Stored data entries
——

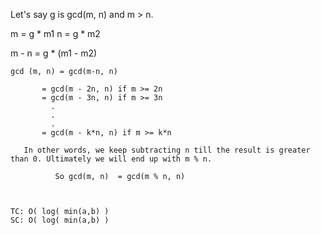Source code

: Let's say g is gcd(m, n) and m > n.

m = g * m1
n = g * m2

m - n = g * (m1 - m2)

    gcd (m, n) = gcd(m-n, n)

           = gcd(m - 2n, n) if m >= 2n
           = gcd(m - 3n, n) if m >= 3n 
             .
             .
             .
           = gcd(m - k*n, n) if m >= k*n

       In other words, we keep subtracting n till the result is greater than 0. Ultimately we will end up with m % n.

              So gcd(m, n)  = gcd(m % n, n) 



    TC: O( log( min(a,b) )
    SC: O( log( min(a,b) )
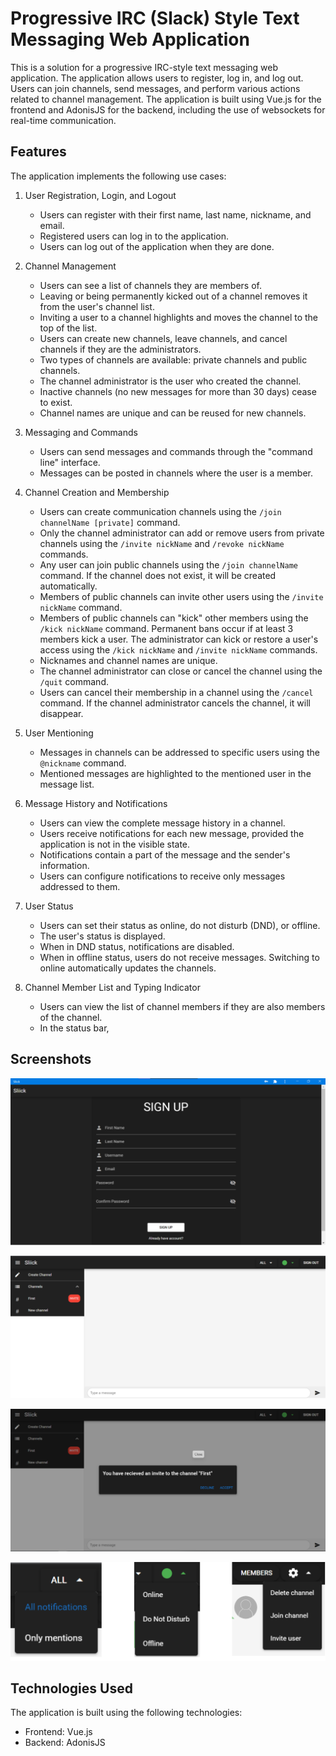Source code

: # Progressive IRC (Slack) Style Text Messaging Web Application

This is a solution for a progressive IRC-style text messaging web application. The application allows users to register, log in, and log out. Users can join channels, send messages, and perform various actions related to channel management. The application is built using Vue.js for the frontend and AdonisJS for the backend, including the use of websockets for real-time communication.

## Features

The application implements the following use cases:

1. User Registration, Login, and Logout
   - Users can register with their first name, last name, nickname, and email.
   - Registered users can log in to the application.
   - Users can log out of the application when they are done.

2. Channel Management
   - Users can see a list of channels they are members of.
   - Leaving or being permanently kicked out of a channel removes it from the user's channel list.
   - Inviting a user to a channel highlights and moves the channel to the top of the list.
   - Users can create new channels, leave channels, and cancel channels if they are the administrators.
   - Two types of channels are available: private channels and public channels.
   - The channel administrator is the user who created the channel.
   - Inactive channels (no new messages for more than 30 days) cease to exist.
   - Channel names are unique and can be reused for new channels.

3. Messaging and Commands
   - Users can send messages and commands through the "command line" interface.
   - Messages can be posted in channels where the user is a member.

4. Channel Creation and Membership
   - Users can create communication channels using the `/join channelName [private]` command.
   - Only the channel administrator can add or remove users from private channels using the `/invite nickName` and `/revoke nickName` commands.
   - Any user can join public channels using the `/join channelName` command. If the channel does not exist, it will be created automatically.
   - Members of public channels can invite other users using the `/invite nickName` command.
   - Members of public channels can "kick" other members using the `/kick nickName` command. Permanent bans occur if at least 3 members kick a user. The administrator can kick or restore a user's access using the `/kick nickName` and `/invite nickName` commands.
   - Nicknames and channel names are unique.
   - The channel administrator can close or cancel the channel using the `/quit` command.
   - Users can cancel their membership in a channel using the `/cancel` command. If the channel administrator cancels the channel, it will disappear.

5. User Mentioning
   - Messages in channels can be addressed to specific users using the `@nickname` command.
   - Mentioned messages are highlighted to the mentioned user in the message list.

6. Message History and Notifications
   - Users can view the complete message history in a channel.
   - Users receive notifications for each new message, provided the application is not in the visible state.
   - Notifications contain a part of the message and the sender's information.
   - Users can configure notifications to receive only messages addressed to them.

7. User Status
   - Users can set their status as online, do not disturb (DND), or offline.
   - The user's status is displayed.
   - When in DND status, notifications are disabled.
   - When in offline status, users do not receive messages. Switching to online automatically updates the channels.

8. Channel Member List and Typing Indicator
   - Users can view the list of channel members if they are also members of the channel.
   - In the status bar,

## Screenshots

![Screenshot of the app](images/reg.png)

![Screenshot of the app](images/inv-site.png)

![Screenshot of the app](images/inv-message.png)

![Screenshot of the app](images/other.png)

## Technologies Used

The application is built using the following technologies:

- Frontend: Vue.js
- Backend: AdonisJS



 
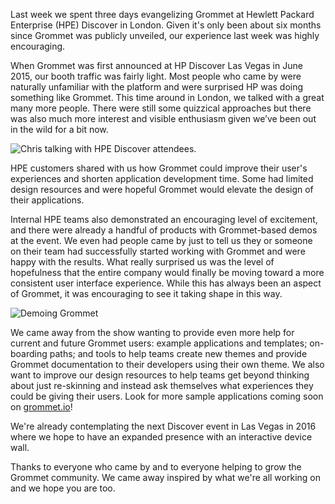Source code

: Last week we spent three days evangelizing Grommet at Hewlett Packard Enterprise (HPE) Discover in London. Given it's only been about six months since Grommet was publicly unveiled, our experience last week was highly encouraging.

When Grommet was first announced at HP Discover Las Vegas in June 2015, our booth traffic was fairly light. Most people who came by were naturally unfamiliar with the platform and were surprised HP was doing something like Grommet. This time around in London, we talked with a great many more people. There were still some quizzical approaches but there was also much more interest and visible enthusiasm given we’ve been out in the wild for a bit now.

![Chris talking with HPE Discover attendees.](IMG_1228.jpg)

HPE customers shared with us how Grommet could improve their user's experiences and shorten application development time. Some had limited design resources and were hopeful Grommet would elevate the design of their applications.

Internal HPE teams also demonstrated an encouraging level of excitement, and there were already a handful of products with Grommet-based demos at the event. We even had people came by just to tell us they or someone on their team had successfully started working with Grommet and were happy with the results. What really surprised us was the level of hopefulness that the entire company would finally be moving toward a more consistent user interface experience. While this has always been an aspect of Grommet, it was encouraging to see it taking shape in this way.

![Demoing Grommet](IMG_1218-225x300.jpg)

We came away from the show wanting to provide even more help for current and future Grommet users: example applications and templates; on-boarding paths; and tools to help teams create new themes and provide Grommet documentation to their developers using their own theme. We also want to improve our design resources to help teams get beyond thinking about just re-skinning and instead ask themselves what experiences they could be giving their users. Look for more sample applications coming soon on [grommet.io](https://grommet.github.io)!

We're already contemplating the next Discover event in Las Vegas in 2016 where we hope to have an expanded presence with an interactive device wall.

Thanks to everyone who came by and to everyone helping to grow the Grommet community. We came away inspired by what we're all working on and we hope you are too.
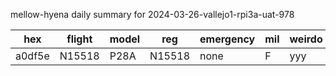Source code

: mellow-hyena daily summary for 2024-03-26-vallejo1-rpi3a-uat-978

|hex|flight|model|reg|emergency|mil|weirdo|
|--|--|--|--|--|--|--|
|a0df5e|N15518|P28A|N15518|none|F|yyy|

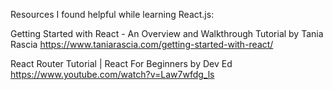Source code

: Resources I found helpful while learning React.js:

Getting Started with React - An Overview and Walkthrough Tutorial by Tania Rascia https://www.taniarascia.com/getting-started-with-react/

React Router Tutorial | React For Beginners by Dev Ed https://www.youtube.com/watch?v=Law7wfdg_ls
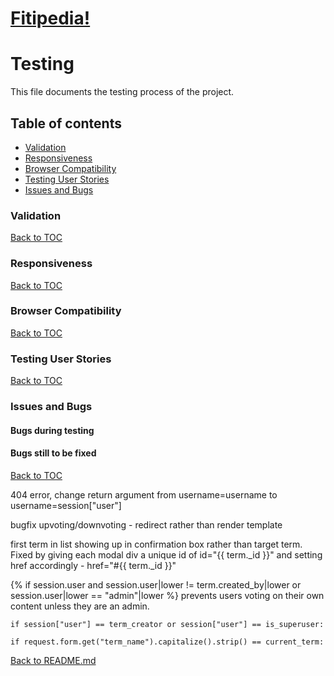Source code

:# **[Fitipedia!](https://fitipedia.herokuapp.com)**

# Testing

This file documents the testing process of the project.

## Table of contents

* [Validation](#validation)
* [Responsiveness](#responsiveness)
* [Browser Compatibility](#browser-compatibility)
* [Testing User Stories](#testing-user-stories)
* [Issues and Bugs](#issues-and-bugs)

### Validation

[Back to TOC](#table-of-contents)

### Responsiveness

[Back to TOC](#table-of-contents)

### Browser Compatibility

[Back to TOC](#table-of-contents)

### Testing User Stories

[Back to TOC](#table-of-contents)

### Issues and Bugs

#### Bugs during testing


#### Bugs still to be fixed

[Back to TOC](#table-of-contents)

404 error, change return argument from username=username to username=session["user"]

bugfix upvoting/downvoting - redirect rather than render template

first term in list showing up in confirmation box rather than target term. Fixed by giving each modal div a unique id of id="{{ term._id }}" and setting href accordingly - href="#{{ term._id }}"

{% if session.user and session.user|lower != term.created_by|lower or session.user|lower == "admin"|lower %}
prevents users voting on their own content unless they are an admin.


`if session["user"] == term_creator or session["user"] == is_superuser:`

`if request.form.get("term_name").capitalize().strip() == current_term:`

[Back to README.md](README.md)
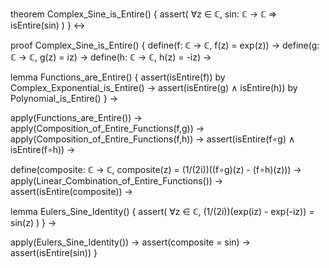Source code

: theorem Complex_Sine_is_Entire() {
  assert(
    ∀z ∈ ℂ, sin: ℂ → ℂ ⇒ isEntire(sin)
  )
} ↔

proof Complex_Sine_is_Entire() {
  define(f: ℂ → ℂ, f(z) = exp(z)) →
  define(g: ℂ → ℂ, g(z) = iz) →
  define(h: ℂ → ℂ, h(z) = -iz) →
  
  lemma Functions_are_Entire() {
    assert(isEntire(f)) by Complex_Exponential_is_Entire() →
    assert(isEntire(g) ∧ isEntire(h)) by Polynomial_is_Entire()
  } →
  
  apply(Functions_are_Entire()) →
  apply(Composition_of_Entire_Functions(f,g)) →
  apply(Composition_of_Entire_Functions(f,h)) →
  assert(isEntire(f∘g) ∧ isEntire(f∘h)) →
  
  define(composite: ℂ → ℂ, composite(z) = (1/(2i))((f∘g)(z) - (f∘h)(z))) →
  apply(Linear_Combination_of_Entire_Functions()) →
  assert(isEntire(composite)) →
  
  lemma Eulers_Sine_Identity() {
    assert(
      ∀z ∈ ℂ, (1/(2i))(exp(iz) - exp(-iz)) = sin(z)
    )
  } →
  
  apply(Eulers_Sine_Identity()) →
  assert(composite = sin) →
  assert(isEntire(sin))
}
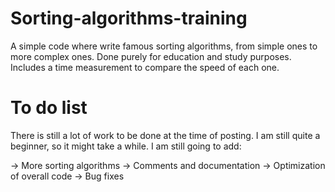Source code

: # Sorting-algorithms-training
A simple code where write famous sorting algorithms, from simple ones to more complex ones. 
Done purely for education and study purposes. 
Includes a time measurement to compare the speed of each one.

# To do list
There is still a lot of work to be done at the time of posting. I am still quite a beginner, so it might take a while.
I am still going to add:

-> More sorting algorithms
-> Comments and documentation
-> Optimization of overall code
-> Bug fixes
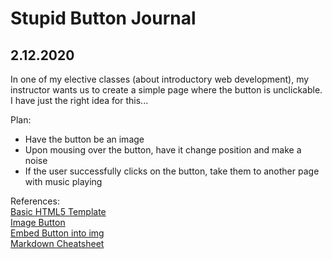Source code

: # Stupid Button Journal

## 2.12.2020
In one of my elective classes (about introductory web development), my instructor wants us to create a simple page where the button is unclickable. I have just the right idea for this... 

Plan:  
- Have the button be an image
- Upon mousing over the button, have it change position and make a noise
- If the user successfully clicks on the button, take them to another page with music playing


References:  
[Basic HTML5 Template](https://www.sitepoint.com/a-basic-html5-template/)  
[Image Button](https://www.w3schools.com/tags/tryit.asp?filename=tryhtml_input_alt)  
[Embed Button into img](https://stackoverflow.com/questions/8683528/embed-image-in-a-button-element)  
[Markdown Cheatsheet](https://github.com/adam-p/markdown-here/wiki/Markdown-Cheatsheet)
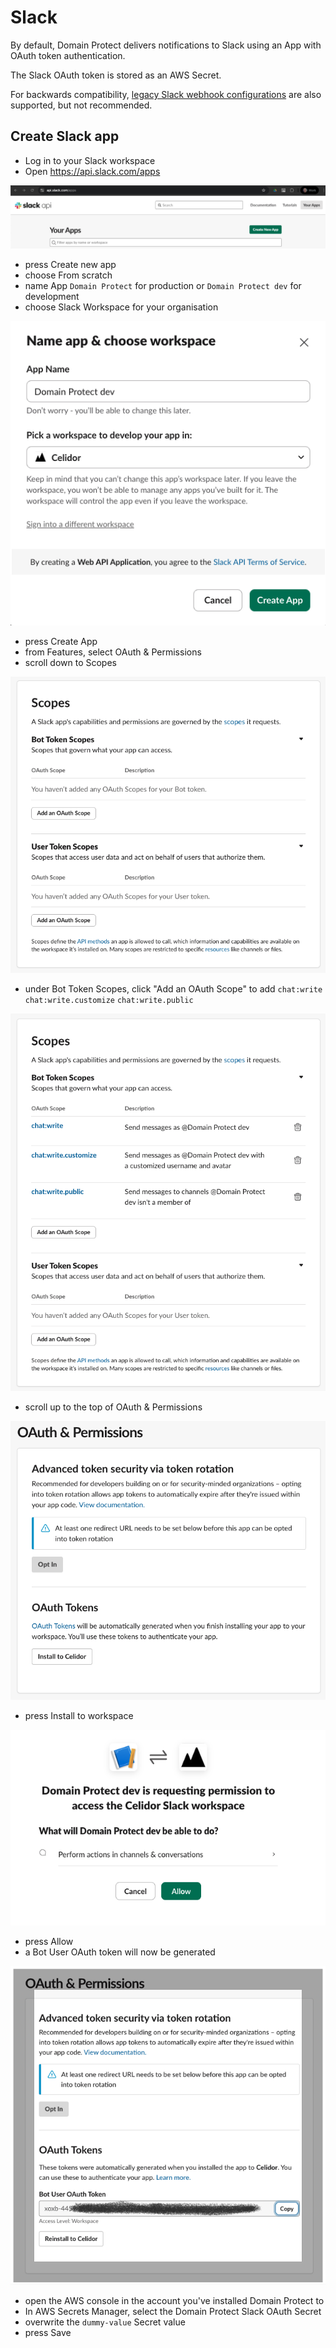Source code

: # Slack

By default, Domain Protect delivers notifications to Slack using an App with OAuth token authentication.

The Slack OAuth token is stored as an AWS Secret.

For backwards compatibility, [legacy Slack webhook configurations](slack-webhook.md) are also supported, but not recommended.

## Create Slack app

* Log in to your Slack workspace
* Open https://api.slack.com/apps

![Alt text](assets/images/slack-oauth-create-app.png?raw=true "Create Slack app")

* press Create new app
* choose From scratch
* name App `Domain Protect` for production or `Domain Protect dev` for development
* choose Slack Workspace for your organisation

![Alt text](assets/images/slack-oauth-choose-workspace.png?raw=true "Slack app name and workspace")

* press Create App
* from Features, select OAuth & Permissions
* scroll down to Scopes

![Alt text](assets/images/slack-oauth-no-scopes.png?raw=true "Slack OAuth initial scopes")

* under Bot Token Scopes, click "Add an OAuth Scope" to add `chat:write` `chat:write.customize` `chat:write.public`

![Alt text](assets/images/slack-oauth-scopes.png?raw=true "Slack OAuth scopes")

* scroll up to the top of OAuth & Permissions

![Alt text](assets/images/slack-oauth-install.png?raw=true "Install to workspace")

* press Install to workspace

![Alt text](assets/images/slack-oauth-approve.png?raw=true "Approve app install")

* press Allow
* a Bot User OAuth token will now be generated

![Alt text](assets/images/slack-oauth-token.png?raw=true "Slack OAuth Token")

* open the AWS console in the account you've installed Domain Protect to
* In AWS Secrets Manager, select the Domain Protect Slack OAuth Secret
* overwrite the `dummy-value` Secret value
* press Save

——

§ **Exercise requirements**: Set down again, exactly, every line above from the one with "- Have the button be an image" down to the one with "The Slack OAuth", both ends included. No pictures, and nothing else.

§ **Output for this task**:
- Have the button be an image
- Upon mousing over the button, have it change position and make a noise
- If the user successfully clicks on the button, take them to another page with music playing


References:  
[Basic HTML5 Template](https://www.sitepoint.com/a-basic-html5-template/)  
[Image Button](https://www.w3schools.com/tags/tryit.asp?filename=tryhtml_input_alt)  
[Embed Button into img](https://stackoverflow.com/questions/8683528/embed-image-in-a-button-element)  
[Markdown Cheatsheet](https://github.com/adam-p/markdown-here/wiki/Markdown-Cheatsheet)
Source code

: # Slack

By default, Domain Protect delivers notifications to Slack using an App with OAuth token authentication.

The Slack OAuth token is stored as an AWS Secret.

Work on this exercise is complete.